Insulation material, probably from Carter Lumber, was found as far away as Scandia, according to Warren County Emergency Management Deputy Director Scott Rose.

A piece of a sign or building bearing part of Carter Lumber’s name was found along the Bike Hike Trail in North Warren.

Corrugated metal was hanging in trees and scattered on the ground and along Route 6.

The scattered metal caused Route 6 to be shut down Sunday.

According to Rose, metal was strewn across all five lanes at the intersection with Preston Road, some of it reaching 10 feet high.

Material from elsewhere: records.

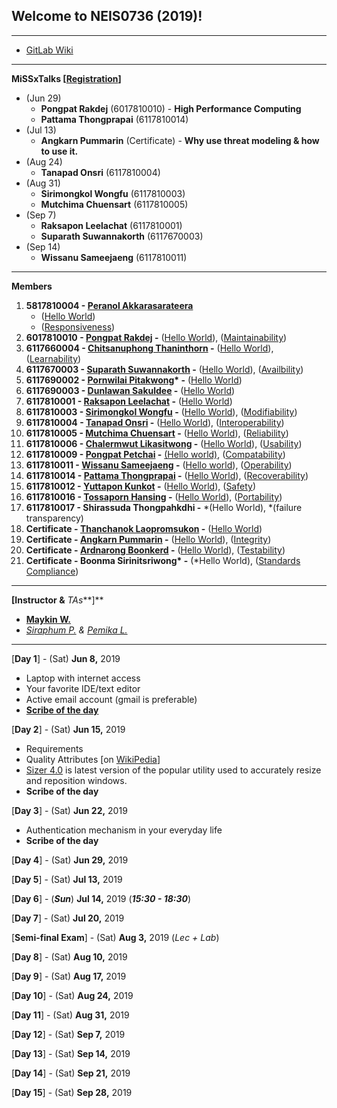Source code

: ## Welcome to NEIS0736 (2019)!

---

* [GitLab Wiki](https://gitlab.com/NEIS0736/2019/wikis/README)

---

**MiSSxTalks [[Registration](https://gitlab.com/NEIS0736/2019/wikis/MiSSxTalks)]**
*  (Jun 29)
	* **Pongpat Rakdej** (6017810010) - **High Performance Computing**
	* **Pattama Thongprapai** (6117810014)
*  (Jul 13) 
	* **Angkarn Pummarin** (Certificate) - **Why use threat modeling & how to use it.**
*  (Aug 24) 
	* **Tanapad Onsri** (6117810004)
*  (Aug 31) 
	* **Sirimongkol Wongfu** (6117810003)
	* **Mutchima Chuensart** (6117810005)
*  (Sep 7) 
	* **Raksapon Leelachat** (6117810001)
	* **Suparath Suwannakorth** (6117670003)
*  (Sep 14)	
	* **Wissanu Sameejaeng** (6117810011)

---

**Members**

1. **5817810004 - [Peranol Akkarasarateera](https://peranol.github.io/)** 
	* ([Hello World](https://github.com/peranol/peranol.github.io/blob/master/hello%20world.php))
	* ([Responsiveness](https://gitlab.com/NEIS0736/2019/wikis/Responsiveness))
1. **6017810010 - [Pongpat Rakdej](https://pp717.github.io/) -** ([Hello World](https://github.com/pp717/pp717.github.io/blob/master/helloworld.c)), ([Maintainability](https://gitlab.com/NEIS0736/2019/wikis/Maintainability))
1. **6117660004 - [Chitsanuphong Thaninthorn](https://chitsanuphongt.github.io/) -** ([Hello World](https://github.com/chitsanuphongt/chitsanuphongt.github.io/blob/master/HelloWorld.py)), ([Learnability](https://gitlab.com/NEIS0736/2019/wikis/Learnability))
1. **6117670003 - [Suparath Suwannakorth](https://babababest.github.io/) -** ([Hello World](https://github.com/babababest/babababest.github.io/blob/master/Hello%20World.py)), ([Availbility](https://gitlab.com/NEIS0736/2019/wikis/Availability))
1. **6117690002 - [Pornwilai Pitakwong](https://pornwilai.github.io/)\* -** ([Hello World](https://github.com/pornwilai/pornwilai-pornwilai.github.io/blob/master/helloworld.html))
1. **6117690003 - [Dunlawan Sakuldee](https://dunlawan.github.io/) -** ([Hello World](https://github.com/dunlawan/dunlawan.github.io/blob/master/HelloWorld.html))
1. **6117810001 - [Raksapon Leelachat](https://raksapon.github.io/) -** ([Hello World](https://github.com/Raksapon/raksapon.github.io/blob/master/Hello%20world.py))
1. **6117810003 - [Sirimongkol Wongfu](https://g3minii.github.io/) -** ([Hello World](https://github.com/G3MINii/G3MINii.github.io/blob/master/hello.py)), ([Modifiability](https://gitlab.com/NEIS0736/2019/wikis/Modifiability))
1. **6117810004 - [Tanapad Onsri](https://6117810004.github.io/) -** ([Hello World](https://github.com/6117810004/6117810004.github.io/blob/master/HelloWorld.py)), ([Interoperability](https://gitlab.com/NEIS0736/2019/wikis/Interoperability))
1. **6117810005 - [Mutchima Chuensart](https://mutchimo.github.io/) -** ([Hello World](https://github.com/mutchimo/mutchimo.github.io/blob/master/Hello.py)), ([Reliability](https://gitlab.com/NEIS0736/2019/wikis/Reliability))
1. **6117810006 - [Chalermwut Likasitwong](https://mixmawaew.github.io/) -** ([Hello World](https://github.com/MixMawaew/MixMawaew.github.io/blob/master/TestHello.py)), ([Usability](https://gitlab.com/NEIS0736/2019/wikis/Usability))
1. **6117810009 - [Pongpat Petchai](https://numl3er47.github.io/) -** [(Hello world)](https://github.com/Numl3er47/Numl3er47.github.io/blob/master/hello%20world.html), ([Compatability](https://gitlab.com/NEIS0736/2019/wikis/Compatibility))
1. **6117810011 - [Wissanu Sameejaeng](https://lifestreamone.github.io/) -** ([Hello world](https://github.com/lifestreamone/lifestreamone.github.io/blob/master/heloworld.py)), ([Operability](https://gitlab.com/NEIS0736/2019/wikis/Operability))
1. **6117810014 - [Pattama Thongprapai](https://pattamatax.github.io) -** ([Hello World](https://github.com/pattamatax/pattamatax.github.io/blob/master/helloworld.c)), ([Recoverability](https://gitlab.com/NEIS0736/2019/wikis/recoverability-Day2))
1. **6117810012 - [Yuttapon Kunkot](https://ghost0000heavy.github.io/) -** ([Hello World](https://github.com/ghost0000heavy/ghost0000heavy.github.io/blob/master/HelloWorld.php)), ([Safety](https://gitlab.com/NEIS0736/2019/wikis/Safety))
1. **6117810016 - [Tossaporn Hansing](https://twinzabx2.github.io/) -** ([Hello World](https://github.com/TwinZabX2/TwinZabX2.github.io/blob/master/HelloWorldByToss.py)), ([Portability](https://gitlab.com/NEIS0736/2019/wikis/Portability))
1. **6117810017 - Shirassuda Thongpahkdhi -** \*(Hello World), \*(failure transparency)
1. **Certificate - [Thanchanok Laopromsukon](https://thanchanok28.github.io) -** ([Hello World](https://github.com/thanchanok28/Thanchanok28.github.io/blob/master/HelloWorld.html))
1. **Certificate - [Angkarn Pummarin](https://c61213on.github.io/) -** ([Hello World](https://github.com/c61213oN/c61213on.github.io/blob/master/Hello_World.php)), ([Integrity](https://gitlab.com/NEIS0736/2019/wikis/Integrity))
1. **Certificate - [Ardnarong Boonkerd](https://ardnarong.github.io/) -** ([Hello World](https://github.com/ardnarong/ardnarong.github.io/blob/master/helloworld.html)), ([Testability](https://gitlab.com/NEIS0736/2019/wikis/Testability))
1. **Certificate - Boonma Sirinitsriwong\* -** (\*Hello World), ([Standards Compliance](https://gitlab.com/NEIS0736/2019/wikis/standards-compliance))

---

**[Instructor &** *TAs***]**
* **[Maykin W.](https://fb.me/maeklong)**
* *[Siraphum P.](https://fb.me/SiraphumPechto)* *&* *[Pemika L.](https://fb.me/tourlek.fisho)*

---

[**Day 1**] - (Sat) **Jun 8,** 2019
*  Laptop with internet access
*  Your favorite IDE/text editor
*  Active email account (gmail is preferable)
*  **[Scribe of the day](https://gitlab.com/NEIS0736/2019/wikis/Scribe-of-Day-1)**

[**Day 2**] - (Sat) **Jun 15,** 2019
*  Requirements
*  Quality Attributes [on [WikiPedia](https://en.wikipedia.org/wiki/List_of_system_quality_attributes)]
*  [Sizer 4.0](http://www.brianapps.net/sizer4) is latest version of the popular utility used to accurately resize and reposition windows.
*  **Scribe of the day**

[**Day 3**] - (Sat) **Jun 22,** 2019
*  Authentication mechanism in your everyday life
*  **Scribe of the day**

[**Day 4**] - (Sat) **Jun 29,** 2019

[**Day 5**] - (Sat) **Jul 13,** 2019

[**Day 6**] - (***Sun***) **Jul 14,** 2019 (***15:30 - 18:30***)

[**Day 7**] - (Sat) **Jul 20,** 2019

[**Semi-final Exam**] - (Sat) **Aug 3,** 2019 (*Lec + Lab*)

[**Day 8**] - (Sat) **Aug 10,** 2019

[**Day 9**] - (Sat) **Aug 17,** 2019

[**Day 10**] - (Sat) **Aug 24,** 2019

[**Day 11**] - (Sat) **Aug 31,** 2019

[**Day 12**] - (Sat) **Sep 7,** 2019

[**Day 13**] - (Sat) **Sep 14,** 2019

[**Day 14**] - (Sat) **Sep 21,** 2019

[**Day 15**] - (Sat) **Sep 28,** 2019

Crews worked for hours to remove that rubble and make the road passable.

From Starbrick, the tornado continued northeast over the hill, largely skipping over North Warren, before touching down again near Conewango Creek and the northernmost part of the City of Warren.

Jung estimated the wind speeds as the tornado crossed Conewango Avenue at between 80 and 90 miles per hour.

There were, again, numerous houses and vehicles damaged by falling trees.

At its widest, the path of destruction was about 400 yards wide, Jung said.

As the tornado reached the end of its life, the path of destruction in the Scandia area was about 25 to 30 yards wide, Jung said.

The county’s 150-foot communication tower near Roper Hollow was blown down.

The final signs of damage attributable to the storm were seen at Blueberry Hill Golf Course, he said.

In all, the tornado crashed through about 16 miles of the county and was on or near the ground from 8:18 to 8:35. The storm carried it at a speed of about 60 miles per hour.

“It sounds like there were no injuries,” Jung said. “That’s very fortunate.”

“We had this on radar and had a warning out at 8:03” p.m. Sunday, he said.